Content Warning: This section of the guide includes discussion of death, child death, graphic violence, physical abuse, racism, gender discrimination, and mental illness.

Part 2, Chapter 14 Summary: “1944: Monday, March 13”

Sullivan’s team creates a comprehensive timeline of the Wilkinson murder, revealing contradictions in the evidence: Juanita Juárez claimed that she saw Wilkinson and one of the Bainbridge girls entering his room at around midnight, but two hotel guests report that they heard the gunshot that killed him at around 11:45 pm. Recognizing that Juanita must have lied initially, Sullivan confronts her in the hotel laundry room. When she refuses to divulge anything more and even mocks Sullivan for assuming that she would talk to him just because he speaks to her in Spanish, he threatens her that he can have her children taken away from her unless she tells him the truth. Under pressure, Juanita recants her original story: She claims that she saw a Bainbridge girl fleeing Wilkinson’s room with blood on her skirt; after this, Juanita saw Wilkinson’s body through the open door with his pants down and flowers stuffed in his mouth.


Afterward, Sullivan feels guilty for threatening Juanita, reflecting on his troubled past, including his Mexican father’s deportation and his mother’s subsequent decline.
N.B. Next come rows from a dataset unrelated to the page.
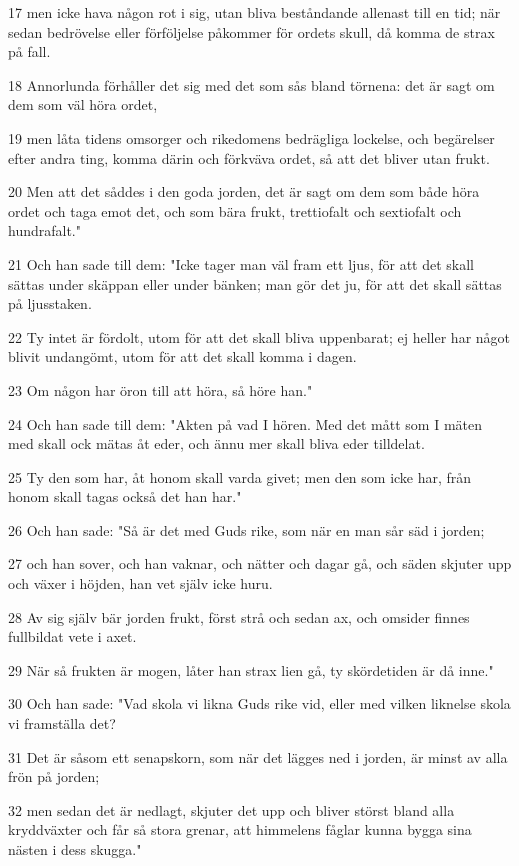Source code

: \par 17 men icke hava någon rot i sig, utan bliva beståndande allenast till en tid; när sedan bedrövelse eller förföljelse påkommer för ordets skull, då komma de strax på fall.
\par 18 Annorlunda förhåller det sig med det som sås bland törnena: det är sagt om dem som väl höra ordet,
\par 19 men låta tidens omsorger och rikedomens bedrägliga lockelse, och begärelser efter andra ting, komma därin och förkväva ordet, så att det bliver utan frukt.
\par 20 Men att det såddes i den goda jorden, det är sagt om dem som både höra ordet och taga emot det, och som bära frukt, trettiofalt och sextiofalt och hundrafalt."
\par 21 Och han sade till dem: "Icke tager man väl fram ett ljus, för att det skall sättas under skäppan eller under bänken; man gör det ju, för att det skall sättas på ljusstaken.
\par 22 Ty intet är fördolt, utom för att det skall bliva uppenbarat; ej heller har något blivit undangömt, utom för att det skall komma i dagen.
\par 23 Om någon har öron till att höra, så höre han."
\par 24 Och han sade till dem: "Akten på vad I hören. Med det mått som I mäten med skall ock mätas åt eder, och ännu mer skall bliva eder tilldelat.
\par 25 Ty den som har, åt honom skall varda givet; men den som icke har, från honom skall tagas också det han har."
\par 26 Och han sade: "Så är det med Guds rike, som när en man sår säd i jorden;
\par 27 och han sover, och han vaknar, och nätter och dagar gå, och säden skjuter upp och växer i höjden, han vet själv icke huru.
\par 28 Av sig själv bär jorden frukt, först strå och sedan ax, och omsider finnes fullbildat vete i axet.
\par 29 När så frukten är mogen, låter han strax lien gå, ty skördetiden är då inne."
\par 30 Och han sade: "Vad skola vi likna Guds rike vid, eller med vilken liknelse skola vi framställa det?
\par 31 Det är såsom ett senapskorn, som när det lägges ned i jorden, är minst av alla frön på jorden;
\par 32 men sedan det är nedlagt, skjuter det upp och bliver störst bland alla kryddväxter och får så stora grenar, att himmelens fåglar kunna bygga sina nästen i dess skugga."
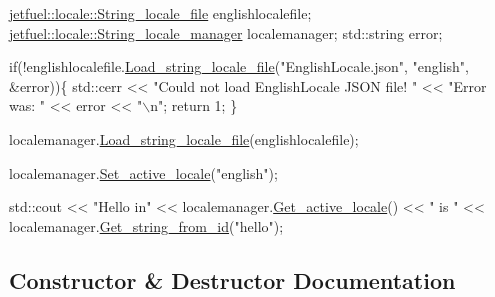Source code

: \begin{DoxyCode}
\hyperlink{classjetfuel_1_1locale_1_1String__locale__file}{jetfuel::locale::String\_locale\_file} englishlocalefile;
\hyperlink{classjetfuel_1_1locale_1_1String__locale__manager}{jetfuel::locale::String\_locale\_manager} localemanager;
std::string error;

\textcolor{keywordflow}{if}(!englishlocalefile.\hyperlink{classjetfuel_1_1locale_1_1String__locale__file_a904609e7cde4eb624cb940cbba642ea0}{Load\_string\_locale\_file}(\textcolor{stringliteral}{"EnglishLocale.json"},
    \textcolor{stringliteral}{"english"}, &error))\{
    std::cerr << \textcolor{stringliteral}{"Could not load EnglishLocale JSON file! "} <<
    \textcolor{stringliteral}{"Error was: "} << error << \textcolor{stringliteral}{"\(\backslash\)n"};
    \textcolor{keywordflow}{return} 1;
\}

localemanager.\hyperlink{classjetfuel_1_1locale_1_1String__locale__manager_a2a972352f2b52a6aec947aad636ca6f1}{Load\_string\_locale\_file}(englishlocalefile);

localemanager.\hyperlink{classjetfuel_1_1locale_1_1String__locale__manager_a2bca626efc214510e533a8c4ece7cafb}{Set\_active\_locale}(\textcolor{stringliteral}{"english"});

std::cout << \textcolor{stringliteral}{"Hello in"} << localemanager.\hyperlink{classjetfuel_1_1locale_1_1String__locale__manager_a41b25b50b804bce31184b32e6dc97fae}{Get\_active\_locale}() <<  
            \textcolor{stringliteral}{" is "} << localemanager.\hyperlink{classjetfuel_1_1locale_1_1String__locale__manager_a215fa1aaf302e45b1ab375f764a8d101}{Get\_string\_from\_id}(\textcolor{stringliteral}{"hello"});
\end{DoxyCode}
 

\subsection{Constructor \& Destructor Documentation}
\mbox{\label{classjetfuel_1_1locale_1_1String__locale__manager_a347f49d477102a965dcbf288a79b403a}} 
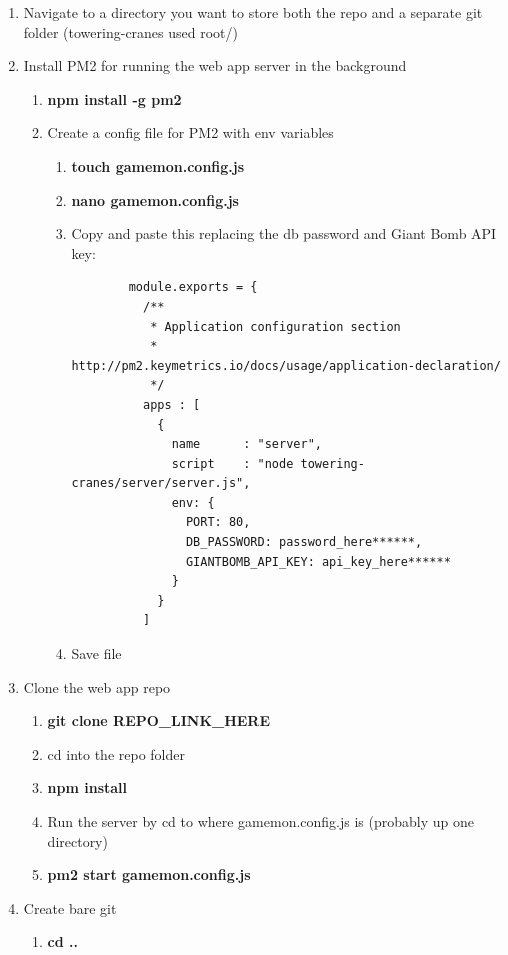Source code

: \documentclass{article}
\begin{document}
\begin{enumerate}
  \begin{enumerate}
    \item Navigate to a directory you want to store both the repo and a separate git folder (towering-cranes used root/)
    \item Install PM2 for running the web app server in the background
    \begin{enumerate}
      \item \textbf{npm install -g pm2}
      \item Create a config file for PM2 with env variables
      \begin{enumerate}
        \item \textbf{touch gamemon.config.js}
        \item \textbf{nano gamemon.config.js}
        \item Copy and paste this replacing the db password and Giant Bomb API key:
        \begin{lstlisting}
        module.exports = {
          /**
           * Application configuration section
           * http://pm2.keymetrics.io/docs/usage/application-declaration/
           */
          apps : [
            {
              name      : "server",
              script    : "node towering-cranes/server/server.js",
              env: {
                PORT: 80,
                DB_PASSWORD: password_here******,
                GIANTBOMB_API_KEY: api_key_here******
              }
            }
          ]
        \end{lstlisting}
        \item Save file
      \end{enumerate}
    \end{enumerate}
    \item Clone the web app repo
    \begin{enumerate}
      \item \textbf{git clone REPO\_LINK\_HERE}
      \item cd into the repo folder
      \item \textbf{npm install}
      \item Run the server by cd to where gamemon.config.js is (probably up one directory)
      \item \textbf{pm2 start gamemon.config.js}
    \end{enumerate}
    \item Create bare git
    \begin{enumerate}
      \item \textbf{cd ..}

\end{enumerate}
\end{enumerate}
\end{enumerate}
\end{document}
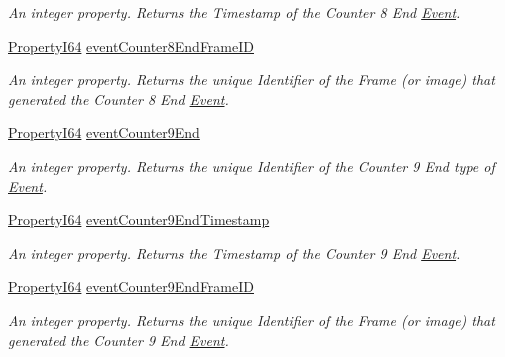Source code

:\begin{DoxyCompactItemize}
\begin{DoxyCompactList}\small\item\em An integer property. Returns the Timestamp of the Counter 8 End \hyperlink{classmv_i_m_p_a_c_t_1_1acquire_1_1_event}{Event}. \end{DoxyCompactList}\item 
\hyperlink{group___common_interface_ga81749b2696755513663492664a18a893}{Property\+I64} \hyperlink{classmv_i_m_p_a_c_t_1_1acquire_1_1_gen_i_cam_1_1_event_control_a6f0d45ee2b13509a6139f58811cfc0a4}{event\+Counter8\+End\+Frame\+I\+D}
\begin{DoxyCompactList}\small\item\em An integer property. Returns the unique Identifier of the Frame (or image) that generated the Counter 8 End \hyperlink{classmv_i_m_p_a_c_t_1_1acquire_1_1_event}{Event}. \end{DoxyCompactList}\item 
\hyperlink{group___common_interface_ga81749b2696755513663492664a18a893}{Property\+I64} \hyperlink{classmv_i_m_p_a_c_t_1_1acquire_1_1_gen_i_cam_1_1_event_control_ae3e1133cd101d5726c476dfb6684936f}{event\+Counter9\+End}
\begin{DoxyCompactList}\small\item\em An integer property. Returns the unique Identifier of the Counter 9 End type of \hyperlink{classmv_i_m_p_a_c_t_1_1acquire_1_1_event}{Event}. \end{DoxyCompactList}\item 
\hyperlink{group___common_interface_ga81749b2696755513663492664a18a893}{Property\+I64} \hyperlink{classmv_i_m_p_a_c_t_1_1acquire_1_1_gen_i_cam_1_1_event_control_ab38fc4734afdb20ff0a3a76249e1d68e}{event\+Counter9\+End\+Timestamp}
\begin{DoxyCompactList}\small\item\em An integer property. Returns the Timestamp of the Counter 9 End \hyperlink{classmv_i_m_p_a_c_t_1_1acquire_1_1_event}{Event}. \end{DoxyCompactList}\item 
\hyperlink{group___common_interface_ga81749b2696755513663492664a18a893}{Property\+I64} \hyperlink{classmv_i_m_p_a_c_t_1_1acquire_1_1_gen_i_cam_1_1_event_control_a425b880d8d2b39d835aba748a8fa5f2d}{event\+Counter9\+End\+Frame\+I\+D}
\begin{DoxyCompactList}\small\item\em An integer property. Returns the unique Identifier of the Frame (or image) that generated the Counter 9 End \hyperlink{classmv_i_m_p_a_c_t_1_1acquire_1_1_event}{Event}. \end{DoxyCompactList}\item 

\end{DoxyCompactItemize}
He then reports his new findings to Chief Greening, who once again proves obstructionist and forbids him from pursuing the wealthy Bainbridge family without more evidence. He even threatens to fire Sullivan if he brings the Bainbridge girls in for questioning. Communications officer Jackie provides Wilkinson’s phone records, revealing that he made calls to both Madame Chiang Kai-Shek and the Stafford residence on the night he was murdered. 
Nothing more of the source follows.